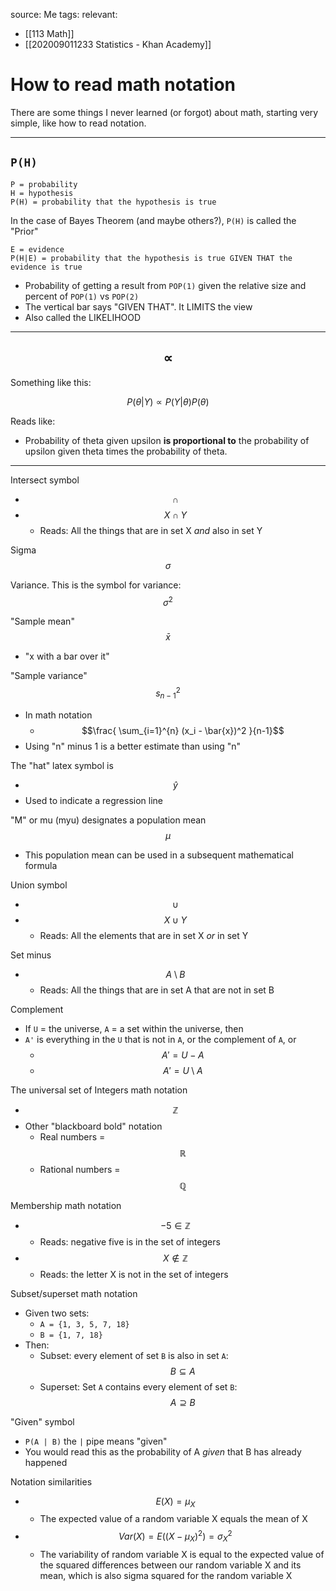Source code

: source: Me
tags: 
relevant: 
- [[113 Math]]
- [[202009011233 Statistics - Khan Academy]]

# How to read math notation

There are some things I never learned (or forgot) about math, starting very simple, like how to read notation.

---

## `P(H)`

```
P = probability
H = hypothesis
P(H) = probability that the hypothesis is true
```

In the case of Bayes Theorem (and maybe others?), `P(H)` is called the "Prior"

```
E = evidence
P(H|E) = probability that the hypothesis is true GIVEN THAT the evidence is true
```
- Probability of getting a result from `POP(1)` given the relative size and percent of `POP(1)` vs `POP(2)`
- The vertical bar says "GIVEN THAT". It LIMITS the view
- Also called the LIKELIHOOD

---

## $$\propto$$

Something like this:

$$P(\theta | \Upsilon) \propto P(\Upsilon | \theta)P(\theta)$$

Reads like:
- Probability of theta given upsilon **is proportional to** the probability of upsilon given theta times the probability of theta.

---

Intersect symbol
- $$\cap$$
- $$X \cap Y$$
	- Reads: All the things that are in set X _and_ also in set Y


Sigma
$$\sigma$$

Variance. This is the symbol for variance:
$$\sigma^2$$

"Sample mean"
$$\bar{x}$$
- "x with a bar over it"

"Sample variance"
$$s^2_{n-1}$$
- In math notation
	- $$\frac{ \sum_{i=1}^{n} (x_i - \bar{x})^2 }{n-1}$$
- Using "n" minus 1 is a better estimate than using "n"

The "hat" latex symbol is 
- $$\hat{y}$$
- Used to indicate a regression line

"M" or mu (myu) designates a population mean
$$\mu$$
- This population mean can be used in a subsequent mathematical formula


Union symbol
- $$\cup$$
- $$X \cup Y$$
	- Reads: All the elements that are in set X _or_ in set Y

Set minus
- $$A \setminus B$$
	- Reads: All the things that are in set A that are not in set B

Complement
- If `U` = the universe, `A` = a set within the universe, then
- `A'` is everything in the `U` that is not in `A`, or the complement of `A`, or
	- $$A' = U - A$$
	- $$A' = U \setminus A$$


The universal set of Integers math notation
- $$\mathbb{Z}$$
- Other "blackboard bold" notation
	- Real numbers = $$\mathbb{R}$$
	- Rational numbers = $$\mathbb{Q}$$

Membership math notation
- $$-5 \in \mathbb{Z}$$
	- Reads: negative five is in the set of integers
- $$X \notin \mathbb{Z}$$
	- Reads: the letter X is not in the set of integers

Subset/superset math notation
- Given two sets:
	- `A = {1, 3, 5, 7, 18}`
	- `B = {1, 7, 18}`
- Then:
	- Subset: every element of set `B` is also in set `A`: $$B \subseteq A$$
	- Superset: Set `A` contains every element of set `B`: $$A \supseteq B$$

"Given" symbol
- `P(A | B)` the `|` pipe means "given"
- You would read this as the probability of A _given_ that B has already happened


Notation similarities
- $$E(X) = \mu_X$$
	- The expected value of a random variable X equals the mean of X
- $$Var(X) = E((X - \mu_X)^2) = \sigma_X^2$$
	- The variability of random variable X is equal to the expected value of the squared differences between our random variable X and its mean, which is also sigma squared for the random variable X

————————

§ Task goal
Only the lines above that include the word "evidence" belong in the answer; copy each one.

§ Solution to the problem
E = evidence
P(H|E) = probability that the hypothesis is true GIVEN THAT the evidence is true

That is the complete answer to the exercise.